My marathon training is picking back up after the holidays. After eating like a pig and doing nothing for two straight weeks, it feels like I'm starting from scratch. Overall I've seen some big improvements though; I've dropped 15 pounds and I can actually run several miles without dying. FYI, not dying is my #1 goal when it comes to running a marathon. I've signed up for a 5K in March for funsies and the Pittsburgh Marathon in May.

As for the picture of me on the giant jackalope... once again I don't have any applicable action shots of myself. So it will just have to do.

Wednesday, January 5, 2011

Celebrity Hotass #1

I had a mini-marathon of Matt Dillon films the other day... why?
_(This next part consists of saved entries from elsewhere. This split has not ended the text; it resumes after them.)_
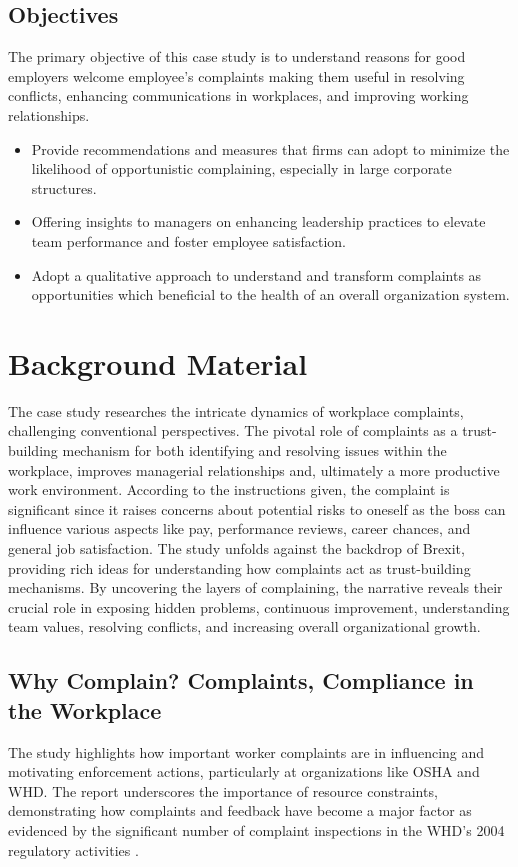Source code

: \documentclass[a4paper,12pt]{article}
\begin{document}
\subsection{Objectives}
The primary objective of this case study is to understand reasons for good employers welcome employee’s complaints making them useful in resolving conflicts, enhancing communications in workplaces, and improving working relationships.
\begin{itemize}
    \item Provide recommendations and measures that firms can adopt to minimize the likelihood of opportunistic complaining, especially in large corporate structures.
    \item Offering insights to managers on enhancing leadership practices to elevate team performance and foster employee satisfaction.
    \item Adopt a qualitative approach to understand and transform complaints as opportunities which beneficial to the health of an overall organization system.
\end{itemize}


\newpage
\section{Background Material}
The case study researches the intricate dynamics of workplace complaints, challenging conventional perspectives. The pivotal role of complaints as a trust-building mechanism for both identifying and resolving issues within the workplace, improves managerial relationships and, ultimately a more productive work environment\cite{employee_manager}. According to the instructions given, the complaint is significant since it raises concerns about potential risks to oneself as the boss can influence various aspects like pay, performance reviews, career chances, and general job satisfaction\cite{complain_boss}. The study unfolds against the backdrop of Brexit, providing rich ideas for understanding how complaints act as trust-building mechanisms. By uncovering the layers of complaining,  the narrative reveals their crucial role in exposing hidden problems, continuous improvement, understanding team values, resolving conflicts, and increasing overall organizational growth\cite{opportunistic_complain}.

\subsection{Why Complain? Complaints, Compliance in the Workplace}
The study highlights how important worker complaints are in influencing and motivating enforcement actions, particularly at organizations like OSHA and WHD. The report underscores the importance of resource constraints, demonstrating how complaints and feedback have become a major factor as evidenced by the significant number of complaint inspections in the WHD's 2004 regulatory activities \cite{why_complaints}. 
\end{document}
Because he's a hotass! Well, I also think he's a damn fine actor and one of the more under-sung/under-used talents of his generation. Can't say that the blame isn't partially on him though, he has such a spotty record when it comes to picking scripts. The thing I love about him is that there's absolutely no vanity in his performances and no ham (that's directed at you Sean Penn!)

He's probably my ultimate celebrity crush, I've had a thing for him since before I even knew what sex was (I think I lost my virginity just watching him in Rumble Fish). I even dated a guy who looked like Matt Dillon for over a year. The ultimate ass-kicker; he was a drug addict who robbed pharmacies and eventually went on a methadone program... sound like a Matt Dillon movie? Yeah, I think I've seen Drugstore Cowboy one too many times. In my defense(!!!!), I didn't know about his criminal record until later in the relationship, but whatever, you live and you learn. Plus, having a complete and utter cluster-fuck relationship in your early 20's is a rite of passage.

I am so *DEAD* at this 30 year old clip (and his hair), but he was a teenage dream dammit.

Saturday, January 1, 2011

Know when to hold 'em...

A dear friend of mine told me how you ring in the new year sets the tone for the rest of the year. Uh-oh... I'm screwed. I spent New Years in various airports fighting a raging headache. Then I came home to some PISSED off houseplants (they did not like the cold apartment while I was gone, I think one of them flipped me the bird) and an electric bill so high I need to kick the nearest bunny.

Good thing omens are a bunch of nonsense! Right? I kind of feel the same way about new year's resolutions, they almost never pan out. I recently got a promotion at work, so my main goal this year is getting the new job down. But with the big 3-0 in a few weeks, it's time to take some big risks... gamble a little bit. Tell 'em all about it hoodrat 80's Madge!



2011 is going to snatch wigs, no doubt about it. Let's not play it safe folks!